Iranian state media reported Friday that a draft 14-point memorandum includes U.S. commitments to lift oil sanctions and suspend the naval blockade, while Iran would reopen the Strait of Hormuz within 30 days , according to CNBC. Bloomberg later reported the deal could be signed in Switzerland as soon as Sunday , citing people familiar with the plans. About 25% of the world's seaborne oil trade and 20% of global liquefied natural gas passes through the strait —the vital chokepoint that Iran has restricted since early March. Yet the optimism is fragile. CNN determined that between March 23 and June 9, Trump had claimed at least 38 times that a deal was imminent , a reminder that diplomatic theater and actual resolution remain distinct.
Can Markets Price a Deal That Keeps Collapsing?
The week's price action tells the story of a market exhausted by false starts. Goldman Sachs now assumes oil exports from Gulf producers will normalize by late August—versus late June in its prior forecast , reflecting skepticism that any agreement will hold. The bank lowered its 2027 Brent forecast to $80 per barrel, citing a ramp-up in production across major non-OPEC producers and China's accelerating shift to electric vehicles, which Goldman estimates reduced Chinese gasoline consumption by as much as 20% in April .
That structural pessimism sits uneasily alongside the geopolitical premium still embedded in spot prices. If the Strait of Hormuz reopens later than August, Goldman warned, Brent could average over $110 per barrel by year-end; if it remains closed until the end of 2026, Brent could begin 2027 at $140 . The spread between those scenarios—$60 per barrel—captures the market's paralysis. Traders are pricing neither peace nor prolonged war, but the exhausting middle ground where both remain possible.

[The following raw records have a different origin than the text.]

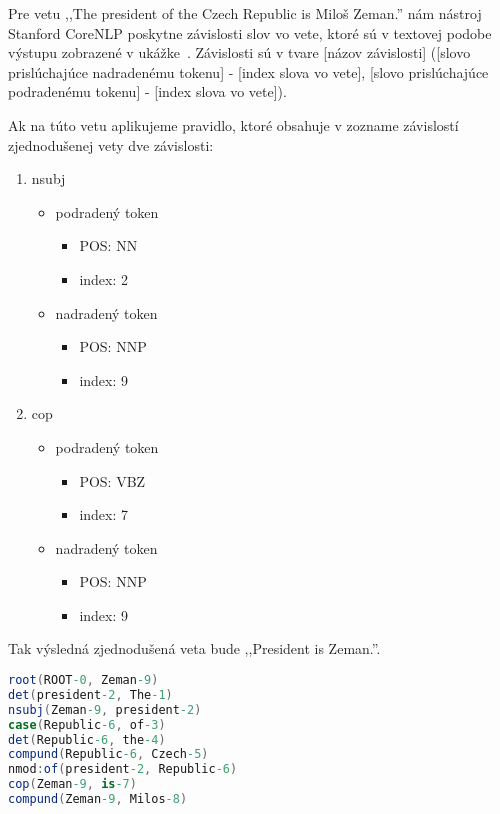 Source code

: Pre vetu ,,The president of the Czech Republic is Miloš Zeman.'' nám nástroj Stanford CoreNLP poskytne závislosti slov vo vete, ktoré sú v textovej podobe výstupu zobrazené v ukážke~. Závislosti sú v tvare [názov závislosti] ([slovo prislúchajúce nadradenému tokenu] - [index slova vo vete], [slovo prislúchajúce podradenému tokenu] - [index slova vo vete]).

Ak na túto vetu aplikujeme pravidlo, ktoré obsahuje v zozname závislostí zjednodušenej vety dve závislosti:
\begin{enumerate}
	\item nsubj
	\begin{itemize}
		\item podradený token
		\begin{itemize}
			\item POS: NN
			\item index: 2
		\end{itemize}
		\item nadradený token
		\begin{itemize}
			\item POS: NNP
			\item index: 9
		\end{itemize}
	\end{itemize}
	
	\item cop
	\begin{itemize}
		\item podradený token
		\begin{itemize}
			\item POS: VBZ
			\item index: 7
		\end{itemize}
		\item nadradený token
		\begin{itemize}
			\item POS: NNP
			\item index: 9
		\end{itemize}
	\end{itemize}
\end{enumerate}

Tak výsledná zjednodušená veta bude ,,President is Zeman.''. \\

\begin{lstlisting}[language = csharp, caption={Závislosti jednoduchej vety}, label = {code:sentence_dependencies}]
root(ROOT-0, Zeman-9)
det(president-2, The-1)
nsubj(Zeman-9, president-2)
case(Republic-6, of-3)
det(Republic-6, the-4)
compund(Republic-6, Czech-5)
nmod:of(president-2, Republic-6)
cop(Zeman-9, is-7)
compund(Zeman-9, Milos-8)
\end{lstlisting} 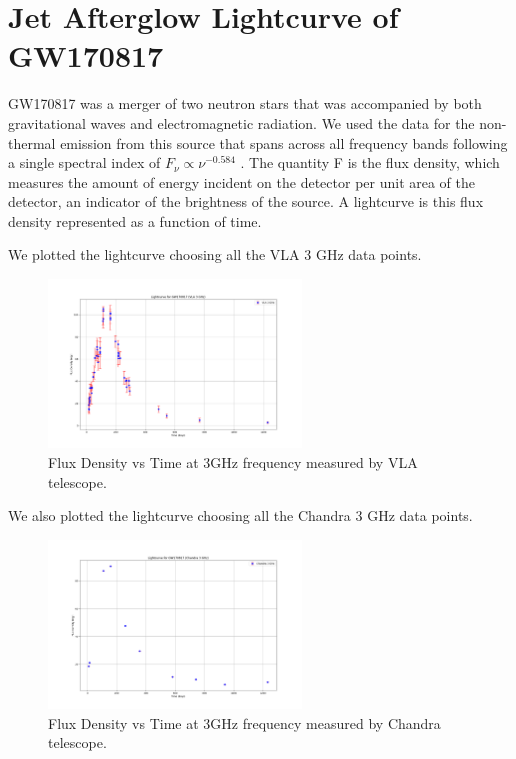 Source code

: \clearpage

\section{Jet Afterglow Lightcurve of GW170817}

GW170817\cite{gw170817_afterglow} was a merger of two neutron stars that was accompanied by both gravitational waves and electromagnetic radiation. We used the data for the non-thermal emission from this source that spans across all frequency bands following a single spectral index of $F_{\nu} \propto {\nu}^{-0.584}$ . The quantity F is the flux density, which measures the amount of energy incident on the detector per unit area of the detector, an indicator of the brightness of the source. A lightcurve is this flux density represented as a function of time. 

We plotted the lightcurve choosing all the VLA 3 GHz data points.

\begin{figure}[H]
    \centering
    \includegraphics[width=0.6\textwidth]{Images/vla_lightcurve.png}
    \caption{Flux Density vs Time at 3GHz frequency measured by VLA telescope.}
    \label{fig:vla_lightcurve}
\end{figure}

\vspace{10mm}

We also plotted the lightcurve choosing all the Chandra 3 GHz data points.

\begin{figure}[H]
    \centering
    \includegraphics[width=0.6\textwidth]{Images/chandra_lightcurve.png}
    \caption{Flux Density vs Time at 3GHz frequency measured by Chandra telescope.}
    \label{fig:chandra_lightcurve}
\end{figure}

Meanwhile, the Financial Times reported that trading firm DRW took a $176 million hit on power markets and parted ways with its head electricity and gas trader as winter volatility battered positions . The loss underscores how energy market gyrations are punishing even sophisticated players who misjudge the timing or magnitude of price swings.
What's Norway's Play in All This?
While the Middle East dominates headlines, a quieter lobbying campaign is reshaping Europe's energy future. Norway is pressing the European Union to remove its moratorium on new Arctic oil and gas drilling, with Norwegian politicians, civil servants, and industry representatives increasingly visiting Brussels as the bloc prepares to unveil a new Arctic policy by the end of September , Bloomberg reported.
The blockade of the Strait of Hormuz has given Norway new arguments with which to persuade Brussels to drop the moratorium on new Arctic drilling, as the EU is becoming increasingly dependent on Norway's gas exports . Production from the Norwegian Continental Shelf meets roughly 30% of the EU and UK's gas demand . Norway argues that there are no climate arguments for treating oil and gas produced north and south of a certain line differently , according to Foreign Minister Espen Barth Eide.
The pitch faces stiff resistance. A coalition of asset managers, academics, and climate groups sent an open letter to the European Commission urging the EU to "maintain and reinforce" protections, warning that expanded Arctic drilling risks "irreversible environmental damage" and could lock Europe into fossil fuel dependence beyond the EU's 2050 net-zero target . Financial signatories include Nordea Asset Management and Norway's largest pension company, KLP. An estimate by WWF shows it takes about 18 years from finding an oil and gas field to production start in the Barents Sea —a timeline that undermines Norway's energy security argument for addressing near-term supply crunches.